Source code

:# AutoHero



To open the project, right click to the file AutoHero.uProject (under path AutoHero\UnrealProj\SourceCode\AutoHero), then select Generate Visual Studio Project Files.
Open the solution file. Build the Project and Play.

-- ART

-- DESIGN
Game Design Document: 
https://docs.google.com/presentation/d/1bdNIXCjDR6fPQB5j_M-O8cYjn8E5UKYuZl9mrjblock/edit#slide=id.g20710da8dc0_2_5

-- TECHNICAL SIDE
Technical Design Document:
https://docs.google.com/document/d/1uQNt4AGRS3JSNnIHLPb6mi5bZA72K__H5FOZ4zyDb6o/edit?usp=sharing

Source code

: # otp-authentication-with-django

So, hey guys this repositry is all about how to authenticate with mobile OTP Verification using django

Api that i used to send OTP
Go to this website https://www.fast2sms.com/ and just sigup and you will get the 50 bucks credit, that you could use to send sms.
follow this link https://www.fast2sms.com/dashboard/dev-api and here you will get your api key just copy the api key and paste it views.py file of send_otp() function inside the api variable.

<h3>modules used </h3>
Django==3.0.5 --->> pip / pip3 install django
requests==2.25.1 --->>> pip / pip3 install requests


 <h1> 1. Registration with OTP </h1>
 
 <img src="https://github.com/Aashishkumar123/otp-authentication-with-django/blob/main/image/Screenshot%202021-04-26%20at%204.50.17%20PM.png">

........

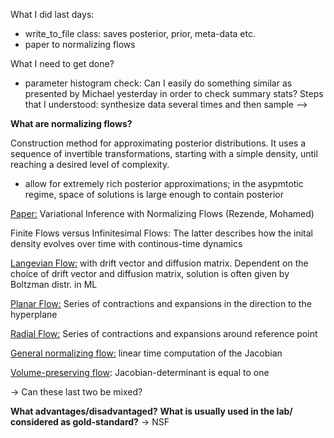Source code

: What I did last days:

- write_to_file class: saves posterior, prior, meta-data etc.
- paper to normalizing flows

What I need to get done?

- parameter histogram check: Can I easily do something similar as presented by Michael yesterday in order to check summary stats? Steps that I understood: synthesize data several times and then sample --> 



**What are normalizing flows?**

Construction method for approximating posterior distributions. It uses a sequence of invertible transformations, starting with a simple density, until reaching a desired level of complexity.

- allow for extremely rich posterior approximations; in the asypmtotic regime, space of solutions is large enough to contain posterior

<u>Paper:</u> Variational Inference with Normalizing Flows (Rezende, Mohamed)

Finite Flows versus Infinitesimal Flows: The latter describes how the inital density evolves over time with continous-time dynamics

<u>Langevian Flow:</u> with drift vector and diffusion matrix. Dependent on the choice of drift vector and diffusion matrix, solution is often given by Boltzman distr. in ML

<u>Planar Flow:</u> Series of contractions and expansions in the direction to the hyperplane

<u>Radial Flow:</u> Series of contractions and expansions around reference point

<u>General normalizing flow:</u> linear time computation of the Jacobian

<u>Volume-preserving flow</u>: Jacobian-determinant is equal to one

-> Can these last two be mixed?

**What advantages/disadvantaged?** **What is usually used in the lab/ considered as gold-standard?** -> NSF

........

§ **Directions**:
Copy each line from the entries above that has the word "data" in it.

§ **Task output**:
- write_to_file class: saves posterior, prior, meta-data etc.
- parameter histogram check: Can I easily do something similar as presented by Michael yesterday in order to check summary stats? Steps that I understood: synthesize data several times and then sample --> 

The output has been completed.